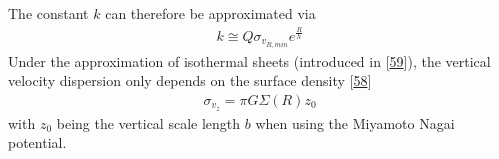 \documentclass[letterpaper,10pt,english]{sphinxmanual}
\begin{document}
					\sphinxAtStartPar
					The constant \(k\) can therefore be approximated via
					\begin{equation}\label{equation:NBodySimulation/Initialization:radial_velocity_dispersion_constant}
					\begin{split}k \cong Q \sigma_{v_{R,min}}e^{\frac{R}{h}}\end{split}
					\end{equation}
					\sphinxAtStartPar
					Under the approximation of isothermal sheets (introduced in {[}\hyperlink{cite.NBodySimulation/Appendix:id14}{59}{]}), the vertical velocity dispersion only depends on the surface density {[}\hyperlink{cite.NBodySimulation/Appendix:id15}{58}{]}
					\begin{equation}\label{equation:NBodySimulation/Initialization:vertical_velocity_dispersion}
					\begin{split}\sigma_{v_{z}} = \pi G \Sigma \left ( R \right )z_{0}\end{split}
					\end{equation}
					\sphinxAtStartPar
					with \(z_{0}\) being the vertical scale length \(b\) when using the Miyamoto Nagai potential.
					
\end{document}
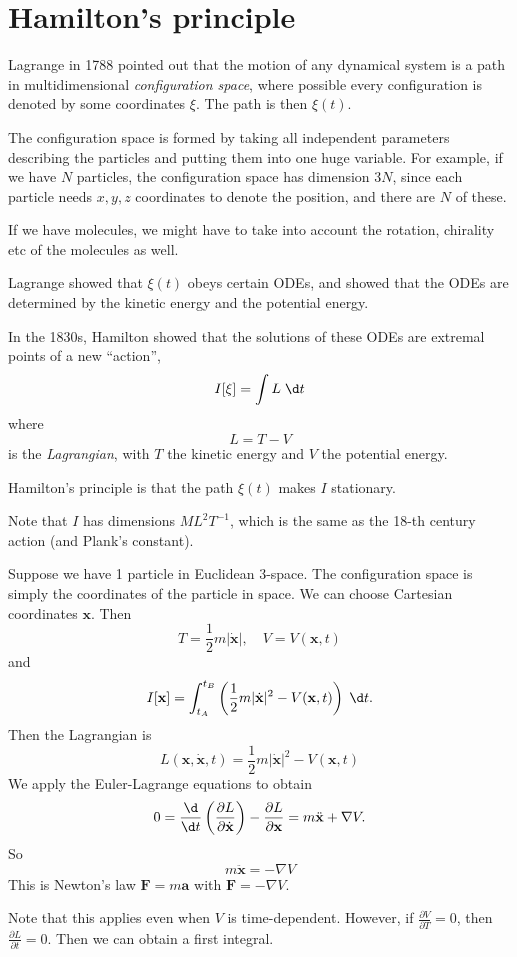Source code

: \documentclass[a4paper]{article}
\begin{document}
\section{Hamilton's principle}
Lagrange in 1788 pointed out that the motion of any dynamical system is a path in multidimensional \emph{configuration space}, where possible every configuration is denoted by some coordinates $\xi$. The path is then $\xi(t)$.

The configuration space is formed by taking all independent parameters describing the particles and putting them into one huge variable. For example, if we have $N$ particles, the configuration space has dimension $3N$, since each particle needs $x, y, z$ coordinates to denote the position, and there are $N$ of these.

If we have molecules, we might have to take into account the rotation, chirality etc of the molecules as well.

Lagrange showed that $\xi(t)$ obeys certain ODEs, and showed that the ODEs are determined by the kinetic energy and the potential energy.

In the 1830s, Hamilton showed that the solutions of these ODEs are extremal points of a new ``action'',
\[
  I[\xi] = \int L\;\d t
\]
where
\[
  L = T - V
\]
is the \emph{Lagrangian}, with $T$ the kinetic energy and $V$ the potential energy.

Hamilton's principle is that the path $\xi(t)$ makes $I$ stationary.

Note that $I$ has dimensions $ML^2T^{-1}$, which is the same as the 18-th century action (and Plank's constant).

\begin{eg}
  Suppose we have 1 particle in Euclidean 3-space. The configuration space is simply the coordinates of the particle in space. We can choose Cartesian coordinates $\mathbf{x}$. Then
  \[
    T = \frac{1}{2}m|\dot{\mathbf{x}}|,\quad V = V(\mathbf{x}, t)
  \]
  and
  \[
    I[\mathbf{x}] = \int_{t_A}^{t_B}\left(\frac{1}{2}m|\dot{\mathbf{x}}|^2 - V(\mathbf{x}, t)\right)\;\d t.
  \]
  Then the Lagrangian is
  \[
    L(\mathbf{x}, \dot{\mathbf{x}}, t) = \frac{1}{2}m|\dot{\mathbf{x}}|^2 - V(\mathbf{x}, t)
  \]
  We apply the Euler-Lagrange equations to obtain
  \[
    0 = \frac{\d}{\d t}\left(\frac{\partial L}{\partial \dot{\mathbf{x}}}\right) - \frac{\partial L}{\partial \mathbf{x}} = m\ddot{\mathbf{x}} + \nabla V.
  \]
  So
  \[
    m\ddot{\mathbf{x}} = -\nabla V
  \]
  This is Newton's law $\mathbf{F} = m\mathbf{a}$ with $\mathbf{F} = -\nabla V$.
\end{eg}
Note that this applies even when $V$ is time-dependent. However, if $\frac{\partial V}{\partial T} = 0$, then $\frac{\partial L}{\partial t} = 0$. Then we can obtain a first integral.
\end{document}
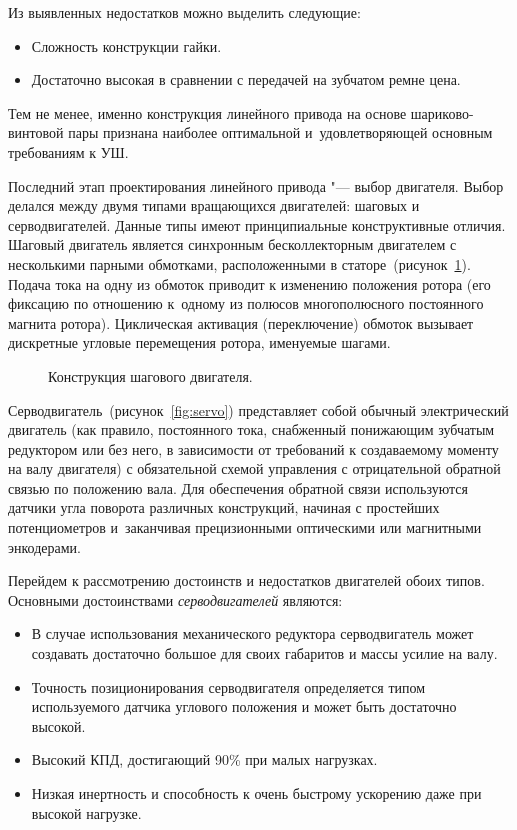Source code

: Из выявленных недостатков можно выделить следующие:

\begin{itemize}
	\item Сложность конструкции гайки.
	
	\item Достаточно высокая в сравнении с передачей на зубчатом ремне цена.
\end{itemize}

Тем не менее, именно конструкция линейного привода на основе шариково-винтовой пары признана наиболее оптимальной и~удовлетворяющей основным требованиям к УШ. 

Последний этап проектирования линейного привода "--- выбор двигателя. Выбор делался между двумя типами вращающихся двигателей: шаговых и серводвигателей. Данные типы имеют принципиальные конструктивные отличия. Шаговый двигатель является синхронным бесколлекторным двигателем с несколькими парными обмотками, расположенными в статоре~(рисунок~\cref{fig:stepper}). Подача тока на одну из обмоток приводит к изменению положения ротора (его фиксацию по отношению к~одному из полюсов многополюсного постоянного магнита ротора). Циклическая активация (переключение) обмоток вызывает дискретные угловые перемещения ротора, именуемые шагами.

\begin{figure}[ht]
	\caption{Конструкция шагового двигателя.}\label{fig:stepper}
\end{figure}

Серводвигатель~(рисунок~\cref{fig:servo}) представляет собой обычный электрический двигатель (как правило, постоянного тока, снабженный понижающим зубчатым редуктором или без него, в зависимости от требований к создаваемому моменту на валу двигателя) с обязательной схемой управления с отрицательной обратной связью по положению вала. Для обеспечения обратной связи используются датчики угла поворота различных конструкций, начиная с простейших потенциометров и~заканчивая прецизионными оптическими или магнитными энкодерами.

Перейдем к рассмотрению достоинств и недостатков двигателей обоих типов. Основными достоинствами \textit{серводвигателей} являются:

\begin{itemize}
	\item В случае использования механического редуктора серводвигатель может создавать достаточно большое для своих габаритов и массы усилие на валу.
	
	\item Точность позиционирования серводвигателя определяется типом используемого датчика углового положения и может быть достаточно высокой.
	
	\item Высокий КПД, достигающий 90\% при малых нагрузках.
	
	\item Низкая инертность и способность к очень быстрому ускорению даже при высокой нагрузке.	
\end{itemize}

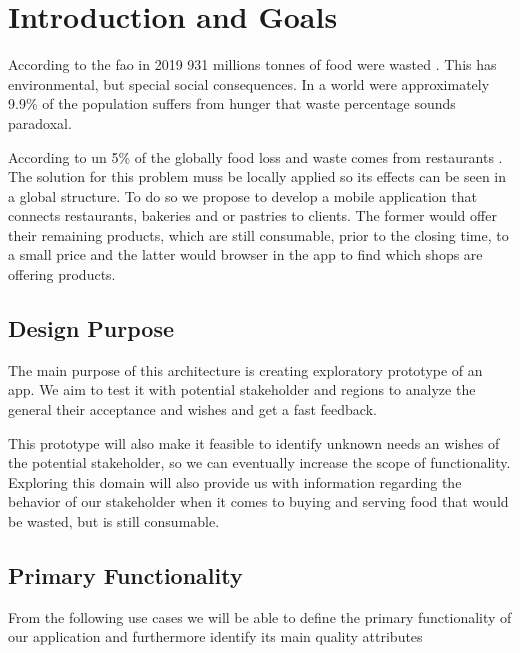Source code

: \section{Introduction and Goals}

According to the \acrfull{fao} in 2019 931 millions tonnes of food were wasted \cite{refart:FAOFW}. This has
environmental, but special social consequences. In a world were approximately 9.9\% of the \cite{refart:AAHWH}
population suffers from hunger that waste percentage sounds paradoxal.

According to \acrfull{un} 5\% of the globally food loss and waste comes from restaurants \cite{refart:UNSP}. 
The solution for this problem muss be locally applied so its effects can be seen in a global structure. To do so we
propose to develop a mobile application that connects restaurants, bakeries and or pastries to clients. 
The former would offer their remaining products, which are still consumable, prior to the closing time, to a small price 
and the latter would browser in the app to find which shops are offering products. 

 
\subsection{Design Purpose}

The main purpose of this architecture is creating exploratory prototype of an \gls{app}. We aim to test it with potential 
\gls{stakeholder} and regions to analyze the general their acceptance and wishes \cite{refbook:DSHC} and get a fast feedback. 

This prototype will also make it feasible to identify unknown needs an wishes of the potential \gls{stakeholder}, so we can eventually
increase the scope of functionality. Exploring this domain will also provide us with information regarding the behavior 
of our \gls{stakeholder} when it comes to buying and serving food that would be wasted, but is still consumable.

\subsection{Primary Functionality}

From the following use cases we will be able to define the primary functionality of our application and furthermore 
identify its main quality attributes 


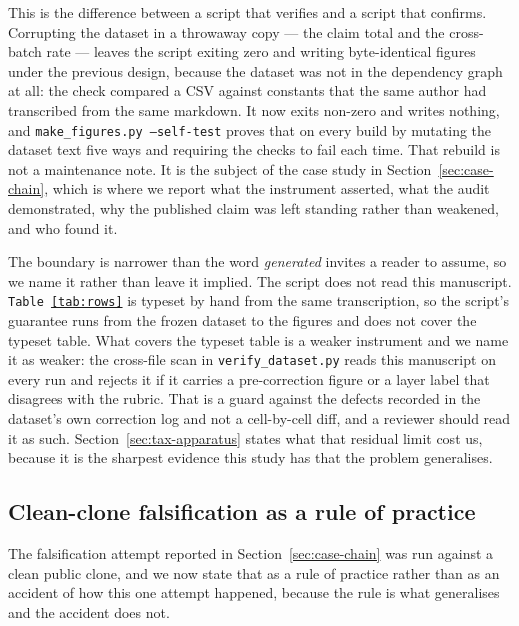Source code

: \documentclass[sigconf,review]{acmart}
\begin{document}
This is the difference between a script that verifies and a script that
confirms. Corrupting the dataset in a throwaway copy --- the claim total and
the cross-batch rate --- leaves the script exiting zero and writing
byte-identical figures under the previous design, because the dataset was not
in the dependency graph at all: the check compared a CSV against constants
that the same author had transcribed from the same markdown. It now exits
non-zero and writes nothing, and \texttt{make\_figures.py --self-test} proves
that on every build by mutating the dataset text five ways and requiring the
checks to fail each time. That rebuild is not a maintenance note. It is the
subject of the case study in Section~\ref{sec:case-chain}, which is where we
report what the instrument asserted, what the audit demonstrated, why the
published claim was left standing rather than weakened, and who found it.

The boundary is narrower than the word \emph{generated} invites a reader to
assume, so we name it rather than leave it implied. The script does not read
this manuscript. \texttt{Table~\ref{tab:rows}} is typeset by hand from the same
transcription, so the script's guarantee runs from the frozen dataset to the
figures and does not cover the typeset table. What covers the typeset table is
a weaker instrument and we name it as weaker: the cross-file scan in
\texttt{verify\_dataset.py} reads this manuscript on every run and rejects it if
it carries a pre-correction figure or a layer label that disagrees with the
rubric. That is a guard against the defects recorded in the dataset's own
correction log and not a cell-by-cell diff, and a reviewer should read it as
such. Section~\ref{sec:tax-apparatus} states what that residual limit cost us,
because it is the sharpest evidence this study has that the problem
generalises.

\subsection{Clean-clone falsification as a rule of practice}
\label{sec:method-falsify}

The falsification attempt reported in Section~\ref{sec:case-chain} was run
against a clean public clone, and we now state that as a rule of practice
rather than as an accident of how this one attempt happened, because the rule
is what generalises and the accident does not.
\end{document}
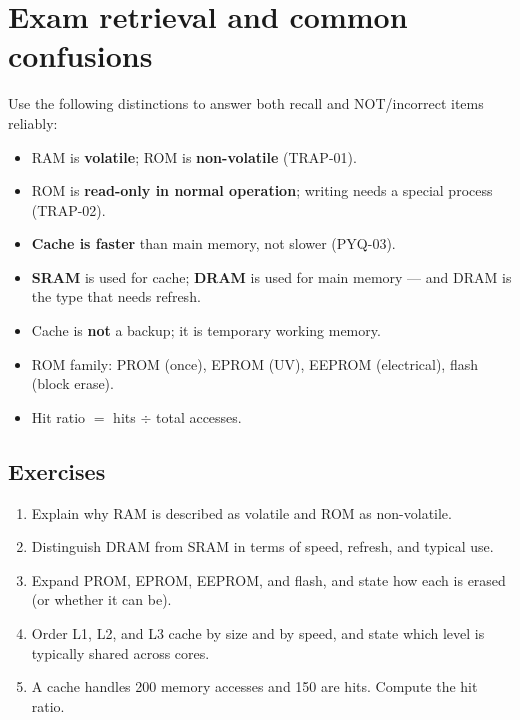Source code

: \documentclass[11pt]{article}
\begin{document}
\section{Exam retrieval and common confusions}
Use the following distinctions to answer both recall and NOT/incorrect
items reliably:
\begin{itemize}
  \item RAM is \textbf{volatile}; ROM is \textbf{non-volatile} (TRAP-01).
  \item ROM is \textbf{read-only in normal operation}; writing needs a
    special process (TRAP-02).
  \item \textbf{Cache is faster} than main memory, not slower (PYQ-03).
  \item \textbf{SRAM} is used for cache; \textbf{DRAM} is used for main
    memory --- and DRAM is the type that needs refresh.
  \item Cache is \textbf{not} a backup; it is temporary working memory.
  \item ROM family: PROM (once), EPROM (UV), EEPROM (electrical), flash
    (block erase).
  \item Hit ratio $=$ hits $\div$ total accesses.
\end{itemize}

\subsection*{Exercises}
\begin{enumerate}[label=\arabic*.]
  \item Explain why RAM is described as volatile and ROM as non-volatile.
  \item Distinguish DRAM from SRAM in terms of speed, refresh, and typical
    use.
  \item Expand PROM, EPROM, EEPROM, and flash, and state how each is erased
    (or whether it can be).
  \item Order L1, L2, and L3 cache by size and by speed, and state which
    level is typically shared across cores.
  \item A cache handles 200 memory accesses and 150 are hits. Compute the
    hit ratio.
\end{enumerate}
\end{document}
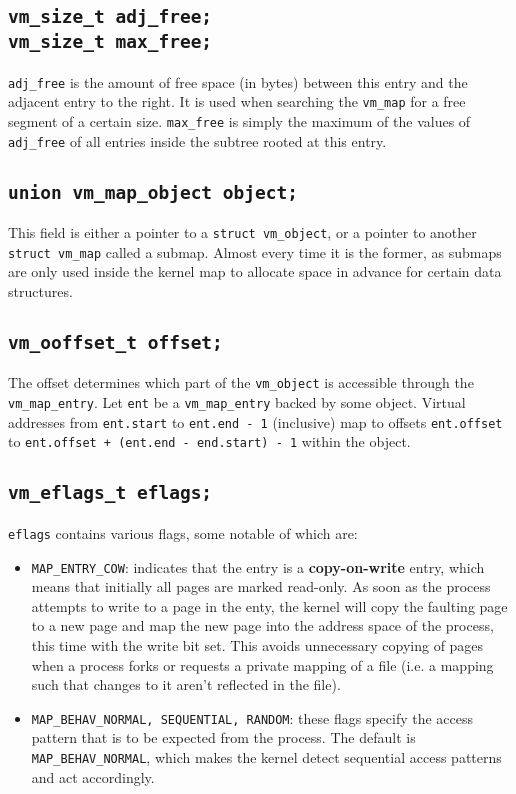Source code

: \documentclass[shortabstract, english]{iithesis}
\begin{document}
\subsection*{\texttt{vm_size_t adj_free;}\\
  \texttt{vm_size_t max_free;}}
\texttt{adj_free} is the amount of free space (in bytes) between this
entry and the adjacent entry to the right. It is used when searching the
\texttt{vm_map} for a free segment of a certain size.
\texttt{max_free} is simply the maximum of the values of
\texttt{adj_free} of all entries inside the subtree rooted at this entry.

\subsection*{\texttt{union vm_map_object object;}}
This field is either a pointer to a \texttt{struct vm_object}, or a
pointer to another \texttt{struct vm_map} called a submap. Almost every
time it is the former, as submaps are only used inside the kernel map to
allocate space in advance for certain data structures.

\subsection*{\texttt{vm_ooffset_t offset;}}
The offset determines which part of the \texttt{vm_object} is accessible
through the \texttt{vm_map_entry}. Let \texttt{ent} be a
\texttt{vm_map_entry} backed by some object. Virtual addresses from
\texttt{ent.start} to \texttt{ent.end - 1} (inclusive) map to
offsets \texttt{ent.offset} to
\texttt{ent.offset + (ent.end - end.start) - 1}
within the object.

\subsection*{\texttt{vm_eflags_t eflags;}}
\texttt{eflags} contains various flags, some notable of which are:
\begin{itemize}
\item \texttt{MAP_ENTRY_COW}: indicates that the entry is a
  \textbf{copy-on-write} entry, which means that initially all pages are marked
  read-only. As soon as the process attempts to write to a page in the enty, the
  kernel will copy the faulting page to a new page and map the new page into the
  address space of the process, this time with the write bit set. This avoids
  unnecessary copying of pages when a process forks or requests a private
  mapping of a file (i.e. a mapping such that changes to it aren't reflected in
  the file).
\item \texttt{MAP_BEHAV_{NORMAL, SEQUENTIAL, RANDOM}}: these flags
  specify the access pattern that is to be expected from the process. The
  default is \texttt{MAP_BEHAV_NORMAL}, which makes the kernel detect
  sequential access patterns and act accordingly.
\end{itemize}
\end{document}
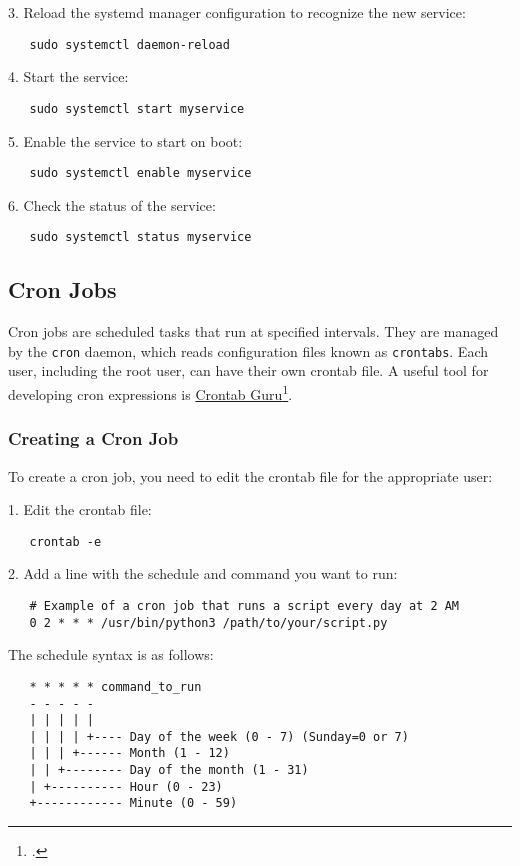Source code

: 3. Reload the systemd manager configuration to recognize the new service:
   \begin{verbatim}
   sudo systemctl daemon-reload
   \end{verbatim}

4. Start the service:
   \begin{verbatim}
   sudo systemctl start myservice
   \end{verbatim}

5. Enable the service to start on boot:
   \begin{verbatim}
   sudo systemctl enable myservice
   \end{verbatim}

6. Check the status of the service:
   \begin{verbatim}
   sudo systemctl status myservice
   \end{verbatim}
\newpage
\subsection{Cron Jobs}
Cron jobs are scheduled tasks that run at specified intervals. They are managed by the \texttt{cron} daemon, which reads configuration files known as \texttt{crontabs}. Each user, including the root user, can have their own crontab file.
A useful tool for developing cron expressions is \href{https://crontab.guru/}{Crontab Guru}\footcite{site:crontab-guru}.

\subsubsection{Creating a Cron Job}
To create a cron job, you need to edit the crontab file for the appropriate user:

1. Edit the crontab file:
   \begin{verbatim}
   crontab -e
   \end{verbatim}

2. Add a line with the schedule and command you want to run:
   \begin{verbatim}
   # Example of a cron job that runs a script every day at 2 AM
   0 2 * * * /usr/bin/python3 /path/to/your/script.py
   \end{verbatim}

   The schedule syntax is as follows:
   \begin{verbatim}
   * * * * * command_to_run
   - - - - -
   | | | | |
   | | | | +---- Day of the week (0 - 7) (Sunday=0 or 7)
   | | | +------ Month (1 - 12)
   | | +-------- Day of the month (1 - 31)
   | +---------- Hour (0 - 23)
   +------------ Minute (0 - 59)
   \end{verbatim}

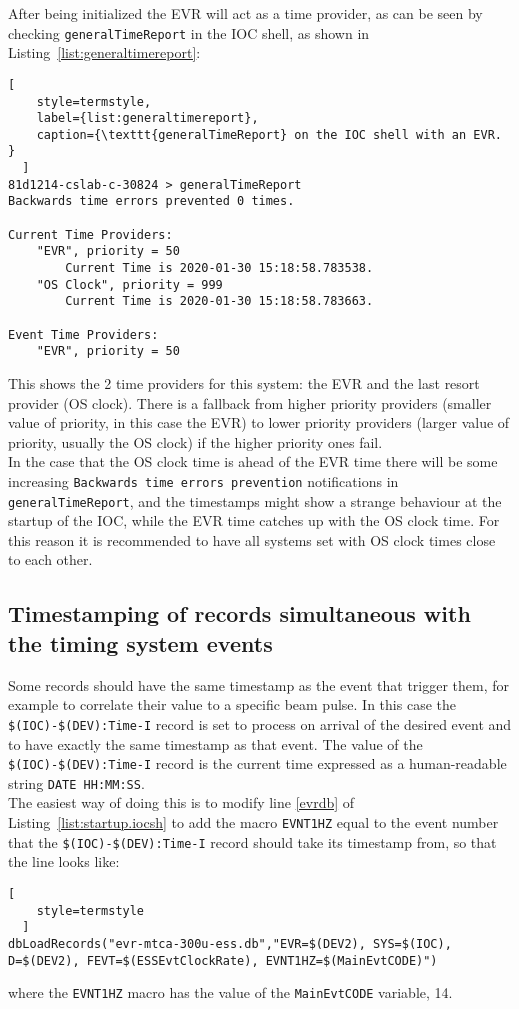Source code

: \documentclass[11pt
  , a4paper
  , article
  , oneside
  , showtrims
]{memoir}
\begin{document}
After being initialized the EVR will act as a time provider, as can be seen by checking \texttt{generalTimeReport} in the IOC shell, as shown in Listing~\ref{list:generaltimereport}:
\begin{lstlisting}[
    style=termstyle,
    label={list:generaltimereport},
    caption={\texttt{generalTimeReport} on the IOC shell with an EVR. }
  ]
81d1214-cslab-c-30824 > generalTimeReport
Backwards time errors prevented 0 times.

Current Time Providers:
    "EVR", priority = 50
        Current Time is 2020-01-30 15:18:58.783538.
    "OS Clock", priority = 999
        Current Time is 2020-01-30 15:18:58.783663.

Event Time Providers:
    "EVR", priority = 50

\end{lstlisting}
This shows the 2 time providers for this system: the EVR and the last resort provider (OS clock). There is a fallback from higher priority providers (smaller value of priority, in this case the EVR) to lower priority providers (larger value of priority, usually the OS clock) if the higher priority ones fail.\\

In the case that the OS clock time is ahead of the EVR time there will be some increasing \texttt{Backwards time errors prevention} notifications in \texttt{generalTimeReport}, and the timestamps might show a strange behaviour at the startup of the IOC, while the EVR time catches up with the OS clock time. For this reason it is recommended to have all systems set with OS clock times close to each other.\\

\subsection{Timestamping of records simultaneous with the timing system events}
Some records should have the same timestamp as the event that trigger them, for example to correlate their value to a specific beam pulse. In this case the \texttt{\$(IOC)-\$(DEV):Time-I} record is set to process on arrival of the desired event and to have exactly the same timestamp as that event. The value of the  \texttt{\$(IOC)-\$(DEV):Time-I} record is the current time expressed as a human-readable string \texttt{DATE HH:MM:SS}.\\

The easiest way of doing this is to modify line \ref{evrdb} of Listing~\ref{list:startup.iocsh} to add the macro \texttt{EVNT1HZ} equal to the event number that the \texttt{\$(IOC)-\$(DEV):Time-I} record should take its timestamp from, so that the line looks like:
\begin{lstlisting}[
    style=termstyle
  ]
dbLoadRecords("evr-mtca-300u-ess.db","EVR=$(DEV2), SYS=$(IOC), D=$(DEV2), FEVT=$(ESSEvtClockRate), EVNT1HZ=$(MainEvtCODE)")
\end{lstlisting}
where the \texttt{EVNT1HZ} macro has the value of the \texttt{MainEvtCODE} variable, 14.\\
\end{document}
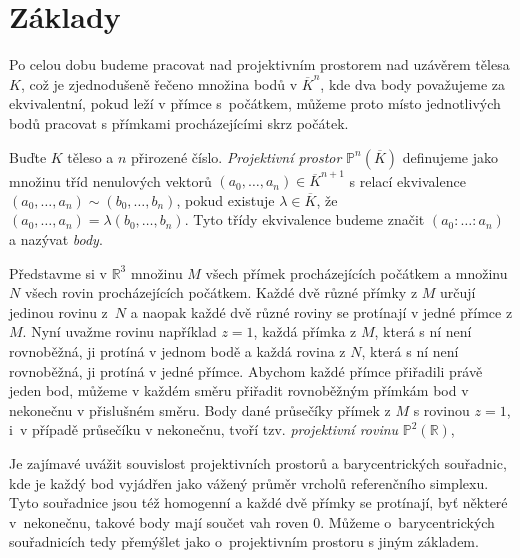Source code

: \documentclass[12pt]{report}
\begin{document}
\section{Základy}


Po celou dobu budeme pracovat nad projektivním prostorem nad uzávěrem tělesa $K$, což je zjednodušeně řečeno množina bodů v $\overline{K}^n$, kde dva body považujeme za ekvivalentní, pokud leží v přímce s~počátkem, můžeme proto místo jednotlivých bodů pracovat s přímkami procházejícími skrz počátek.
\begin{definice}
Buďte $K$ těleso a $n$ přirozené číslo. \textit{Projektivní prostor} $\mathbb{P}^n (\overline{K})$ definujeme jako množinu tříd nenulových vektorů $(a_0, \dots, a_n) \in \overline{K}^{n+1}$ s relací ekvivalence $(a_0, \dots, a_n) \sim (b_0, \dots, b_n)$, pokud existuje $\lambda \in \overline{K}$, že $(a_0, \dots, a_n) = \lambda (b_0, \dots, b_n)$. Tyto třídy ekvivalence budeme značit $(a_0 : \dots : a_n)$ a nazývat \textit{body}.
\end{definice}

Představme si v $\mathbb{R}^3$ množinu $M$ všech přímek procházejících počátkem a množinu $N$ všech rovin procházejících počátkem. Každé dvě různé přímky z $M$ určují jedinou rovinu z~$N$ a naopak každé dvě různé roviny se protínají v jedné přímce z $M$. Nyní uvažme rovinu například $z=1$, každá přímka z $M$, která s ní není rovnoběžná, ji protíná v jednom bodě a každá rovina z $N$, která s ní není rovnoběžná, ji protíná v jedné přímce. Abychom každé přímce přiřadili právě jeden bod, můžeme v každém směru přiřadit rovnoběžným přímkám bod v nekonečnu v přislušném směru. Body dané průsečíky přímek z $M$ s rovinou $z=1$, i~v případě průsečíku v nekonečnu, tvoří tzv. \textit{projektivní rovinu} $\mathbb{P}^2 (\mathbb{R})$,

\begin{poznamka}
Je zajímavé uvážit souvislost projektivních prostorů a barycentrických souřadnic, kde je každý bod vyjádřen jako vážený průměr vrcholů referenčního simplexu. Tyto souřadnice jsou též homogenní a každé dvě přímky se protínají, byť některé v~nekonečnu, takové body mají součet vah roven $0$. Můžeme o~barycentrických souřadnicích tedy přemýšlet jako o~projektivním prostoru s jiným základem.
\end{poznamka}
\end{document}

■ ■ ■ ■ ■ ■ ■

[WHAT YOU SHOULD DO]: Would you print exactly and only the lines of the material above that run from the line with "byte-identical figures under" through the line with "that on every", both included?

[ANSWER FOR THIS EXERCISE]:
byte-identical figures under the previous design, because the dataset was not
in the dependency graph at all: the check compared a CSV against constants
that the same author had transcribed from the same markdown. It now exits
non-zero and writes nothing, and \texttt{make\_figures.py --self-test} proves
that on every build by mutating the dataset text five ways and requiring the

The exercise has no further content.